Amorosidade para dividir com o mundo. A tônica presente nas declarações, textos e na postura do educador Paulo Freire diante da existência e das práticas às quais se dedicou durante anos no Brasil e em diversos países do mundo, se sobressai em cada frase dita pela professora Ana Maria Araújo Freire. Companheira que dividiu os últimos 10 anos de vida com o “Patrono da Educação Brasileira”, ela é a responsável pela continuidade, publicação, divulgação e tutela de suas obras. 

Nascida em Recife, Nita Freire é mestra e doutora em Educação pela Pontifícia Universidade Católica de São Paulo (PUC-SP). Com a fala carregada de emoção e entusiasmo, Nita relembra a relação construída com Paulo em uma fase da vida do educador atravessada pela maturidade e toda a experiência de ter andarilhado o mundo, compartilhando seus pensamentos e sua produção intelectual. Vale lembrar que os passos de Paulo Freire além-fronteiras foram impulsionados por sua dedicação à educação, mas também pelas perseguições políticas que o levaram ao exílio.   

No ano em que Freire faria 100 anos (2021), o legado do educador é celebrado por estudiosos, pesquisadores e inúmeros admiradores, dentro e fora do país, onde ainda persistem tentativas de apagar e invalidar a história do brasileiro que coleciona o maior número de títulos de doutoramento pelo mundo e ficou conhecido por desenvolver o chamado Método Paulo Freire, a partir da experiência desenvolvida em Angicos, Rio Grande do Norte, em 1963, junto a 300 trabalhadores. Em pouco mais de 40 dias de atividades, os participantes foram alfabetizados por meio do processo das “40 horas de Angicos”. O feito continua sendo objeto de inspiração e discussões das mais variadas matizes. 

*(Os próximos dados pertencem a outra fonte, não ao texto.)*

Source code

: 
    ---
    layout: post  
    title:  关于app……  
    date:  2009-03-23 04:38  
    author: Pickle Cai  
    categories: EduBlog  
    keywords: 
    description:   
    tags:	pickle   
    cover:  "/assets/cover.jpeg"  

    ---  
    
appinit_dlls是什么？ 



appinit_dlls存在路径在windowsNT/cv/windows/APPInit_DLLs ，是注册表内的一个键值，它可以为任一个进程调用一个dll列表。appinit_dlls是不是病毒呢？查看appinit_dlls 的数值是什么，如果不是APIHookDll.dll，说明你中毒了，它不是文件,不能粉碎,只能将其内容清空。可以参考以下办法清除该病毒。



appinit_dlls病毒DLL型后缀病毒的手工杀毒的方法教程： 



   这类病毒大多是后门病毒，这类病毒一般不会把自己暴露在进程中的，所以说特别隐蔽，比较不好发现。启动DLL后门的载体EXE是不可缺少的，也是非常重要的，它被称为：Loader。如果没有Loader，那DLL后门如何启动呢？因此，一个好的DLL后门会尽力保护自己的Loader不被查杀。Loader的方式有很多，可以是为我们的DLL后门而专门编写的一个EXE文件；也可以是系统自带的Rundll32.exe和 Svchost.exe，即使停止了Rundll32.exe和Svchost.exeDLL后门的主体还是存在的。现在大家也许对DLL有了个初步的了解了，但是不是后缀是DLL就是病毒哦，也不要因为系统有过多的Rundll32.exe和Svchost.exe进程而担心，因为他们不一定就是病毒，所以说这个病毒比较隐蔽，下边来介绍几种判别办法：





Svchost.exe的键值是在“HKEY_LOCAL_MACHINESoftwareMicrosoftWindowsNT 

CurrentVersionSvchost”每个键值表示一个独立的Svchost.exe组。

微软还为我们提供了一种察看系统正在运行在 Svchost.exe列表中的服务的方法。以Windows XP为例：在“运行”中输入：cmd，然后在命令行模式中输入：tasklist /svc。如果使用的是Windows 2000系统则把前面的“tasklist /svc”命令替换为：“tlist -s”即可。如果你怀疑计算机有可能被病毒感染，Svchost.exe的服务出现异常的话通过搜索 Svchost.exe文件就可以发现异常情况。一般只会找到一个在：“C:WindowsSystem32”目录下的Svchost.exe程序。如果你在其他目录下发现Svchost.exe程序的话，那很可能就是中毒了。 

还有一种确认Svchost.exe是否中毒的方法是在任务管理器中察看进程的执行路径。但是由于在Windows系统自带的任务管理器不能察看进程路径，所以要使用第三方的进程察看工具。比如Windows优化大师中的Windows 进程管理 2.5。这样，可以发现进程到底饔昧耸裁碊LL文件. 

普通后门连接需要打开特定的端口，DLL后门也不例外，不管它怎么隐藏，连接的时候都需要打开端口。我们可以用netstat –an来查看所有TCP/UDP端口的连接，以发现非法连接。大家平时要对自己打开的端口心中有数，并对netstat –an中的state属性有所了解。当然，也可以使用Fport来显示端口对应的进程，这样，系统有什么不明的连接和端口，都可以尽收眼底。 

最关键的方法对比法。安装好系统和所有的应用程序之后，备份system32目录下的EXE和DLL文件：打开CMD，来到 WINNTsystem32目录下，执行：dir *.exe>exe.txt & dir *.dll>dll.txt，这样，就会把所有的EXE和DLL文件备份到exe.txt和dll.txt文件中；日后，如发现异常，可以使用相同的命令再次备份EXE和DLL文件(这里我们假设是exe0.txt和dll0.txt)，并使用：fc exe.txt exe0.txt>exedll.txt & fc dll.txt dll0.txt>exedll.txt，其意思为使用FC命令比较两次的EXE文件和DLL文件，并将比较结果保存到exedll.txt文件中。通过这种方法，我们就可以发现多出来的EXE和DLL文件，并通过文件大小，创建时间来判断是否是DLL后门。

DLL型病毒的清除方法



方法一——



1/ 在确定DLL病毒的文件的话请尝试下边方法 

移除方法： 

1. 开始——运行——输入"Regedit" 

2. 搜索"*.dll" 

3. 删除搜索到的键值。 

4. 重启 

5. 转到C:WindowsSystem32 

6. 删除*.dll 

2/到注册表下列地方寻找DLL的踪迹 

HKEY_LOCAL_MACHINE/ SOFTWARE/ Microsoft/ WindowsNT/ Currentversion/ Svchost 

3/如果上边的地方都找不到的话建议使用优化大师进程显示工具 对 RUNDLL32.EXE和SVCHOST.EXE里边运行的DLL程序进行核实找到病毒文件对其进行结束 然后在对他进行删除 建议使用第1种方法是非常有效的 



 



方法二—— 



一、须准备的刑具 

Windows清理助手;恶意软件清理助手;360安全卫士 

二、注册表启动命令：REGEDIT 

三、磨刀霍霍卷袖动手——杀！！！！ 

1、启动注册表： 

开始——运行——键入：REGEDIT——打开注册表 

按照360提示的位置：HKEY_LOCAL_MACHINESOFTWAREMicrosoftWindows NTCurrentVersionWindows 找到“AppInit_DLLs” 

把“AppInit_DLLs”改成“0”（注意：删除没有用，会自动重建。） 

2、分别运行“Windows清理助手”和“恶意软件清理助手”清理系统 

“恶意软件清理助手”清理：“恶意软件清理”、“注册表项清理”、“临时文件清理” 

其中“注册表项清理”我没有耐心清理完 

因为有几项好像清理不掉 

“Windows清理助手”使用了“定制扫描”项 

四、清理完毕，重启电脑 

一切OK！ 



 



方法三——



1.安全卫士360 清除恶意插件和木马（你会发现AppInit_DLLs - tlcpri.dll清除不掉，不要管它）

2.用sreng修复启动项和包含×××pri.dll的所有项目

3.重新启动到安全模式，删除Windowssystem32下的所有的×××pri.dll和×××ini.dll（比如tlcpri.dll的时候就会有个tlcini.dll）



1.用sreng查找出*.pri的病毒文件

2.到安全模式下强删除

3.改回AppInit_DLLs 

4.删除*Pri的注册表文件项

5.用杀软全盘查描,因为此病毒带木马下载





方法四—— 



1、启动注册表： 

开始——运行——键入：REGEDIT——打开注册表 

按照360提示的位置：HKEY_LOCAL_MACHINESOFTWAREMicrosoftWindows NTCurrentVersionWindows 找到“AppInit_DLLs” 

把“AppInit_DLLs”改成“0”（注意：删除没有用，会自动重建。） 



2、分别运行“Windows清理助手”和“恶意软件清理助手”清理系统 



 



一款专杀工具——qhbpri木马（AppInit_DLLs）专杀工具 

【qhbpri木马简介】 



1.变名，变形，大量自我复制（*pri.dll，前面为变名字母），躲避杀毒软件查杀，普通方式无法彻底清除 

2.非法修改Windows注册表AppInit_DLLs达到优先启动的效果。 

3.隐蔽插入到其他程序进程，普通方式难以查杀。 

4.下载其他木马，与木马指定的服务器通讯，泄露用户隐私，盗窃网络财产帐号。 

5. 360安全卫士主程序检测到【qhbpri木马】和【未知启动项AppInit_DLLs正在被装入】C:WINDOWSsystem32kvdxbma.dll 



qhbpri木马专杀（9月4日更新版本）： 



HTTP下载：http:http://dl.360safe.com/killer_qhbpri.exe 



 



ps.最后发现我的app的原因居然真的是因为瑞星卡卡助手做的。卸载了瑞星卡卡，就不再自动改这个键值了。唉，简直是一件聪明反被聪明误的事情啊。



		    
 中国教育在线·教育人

Ao falar de Paulo Freire, Nita destaca o papel fundamental do amor na personalidade do marido. O encontro – ou reencontro – dos dois é descrito no livro Nós dois (2012, Editora Paz e Terra), que descreve como o casal compartilhou a união e a admiração vividas com intensidade e na transformação em suas vidas no engajamento público com as causas humanistas e com a educação. 

O ano do centenário de Paulo Freire mobilizou homenagens, exposições, lançamentos de livros, eventos acadêmicos, materiais jornalísticos e outras iniciativas que foram convocando Nita Freire a expressar o significado dessa celebração.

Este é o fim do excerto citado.